For instance this one - stamped aluminum 171x128mm cases is used by Bosch and Siemens, with 80 pin and 121 pin.
What do I call it? VAG_171_128 type based on popular usage and size?
Re: let's choose an enclosure
Posted: Wed Jan 02, 2019 11:24 pm
by puff
what about height?
may be by vehicles? (easier to find the right junkyard)
speaking about those stamped designs - what's the way they fix the board to the enclosure? just with a connector? or they have studs attached to the boards?
Re: let's choose an enclosure
Posted: Fri Feb 08, 2019 6:20 pm
by andreika
ME7.8.8 enclosure for 81-pin connector:
IMG_20190208_144538_.jpg (440.3 KiB) Viewed 22481 times
IMG_20190208_144545_.jpg (510.27 KiB) Viewed 22481 times
"Electronic Control Unit Accessories/ECU cover/car engine computer shell/ME7.8.8 ECU 140*80*27MM No connector included" $20
Re: let's choose an enclosure
Posted: Sat Feb 09, 2019 5:51 pm
by pobedyst
For my project, I have already decided on the type of case.
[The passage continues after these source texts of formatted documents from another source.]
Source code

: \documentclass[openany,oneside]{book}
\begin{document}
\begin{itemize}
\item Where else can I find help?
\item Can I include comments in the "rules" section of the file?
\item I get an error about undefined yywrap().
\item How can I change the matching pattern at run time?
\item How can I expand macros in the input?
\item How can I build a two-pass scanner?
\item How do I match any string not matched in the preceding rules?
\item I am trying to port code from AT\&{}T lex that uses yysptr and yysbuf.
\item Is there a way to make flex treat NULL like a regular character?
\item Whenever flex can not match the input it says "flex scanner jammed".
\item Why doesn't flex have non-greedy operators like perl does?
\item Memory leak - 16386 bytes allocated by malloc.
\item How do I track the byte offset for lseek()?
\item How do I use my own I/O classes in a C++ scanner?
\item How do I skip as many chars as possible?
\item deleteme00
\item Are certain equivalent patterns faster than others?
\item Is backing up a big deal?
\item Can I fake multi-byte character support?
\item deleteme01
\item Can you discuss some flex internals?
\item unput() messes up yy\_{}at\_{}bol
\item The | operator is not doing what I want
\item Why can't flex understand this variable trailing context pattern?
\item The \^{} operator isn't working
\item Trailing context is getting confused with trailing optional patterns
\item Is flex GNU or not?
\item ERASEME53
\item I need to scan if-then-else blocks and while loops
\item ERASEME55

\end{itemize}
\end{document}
The choice was obvious after a trip to disassemble cars. I took the ECU Siemens MS41.0. It cost me UAH 500, which is about $ 17. They are simply not needed by anyone in my city, their mountains. In addition, I have a native connector (Siemens / Bosch). Considering the concept of hull search for RusEfi, I would study the issue for manufacturing a matrix for casting ABS plastic with the top cover of an ECU, and close the lower part with a simple aluminum sheet. Either contacting the Chinese and ordering a batch, which, under the conditions of the international series, will not be very budget, but no one bothers to ask a question to several manufacturers. If none of you worked with the Chinese, then I think I can turn to my friends who are supplying spare parts for the Korean car market, they worked with the Chinese and at least give directions to whom to look for or what to look for, of course, if necessary. Just let me know if my option is interesting.
As for individual projects, it is best to use OEM wiring, which already has connectors. Missing wires can be independently diluted.
HUGE case. See comparison where it's taller than 121 Nissan case and wider than 154 pin direct injected VW case. See picture where discovery boards fits under Frankenso board and both fit inside the case easy.
That case looks interesting. Do they sell 1 single unit or do you need to buy in bulk? They are on Alibaba but seems that I cannot buy there.
One thought though, how is the connector quality with these Chinese units? I'm looking into the modICE case as well. A case with 48 pins, complete with all connectors is about $80 from Mouser. More expensive but from a reputable seller and waterproof.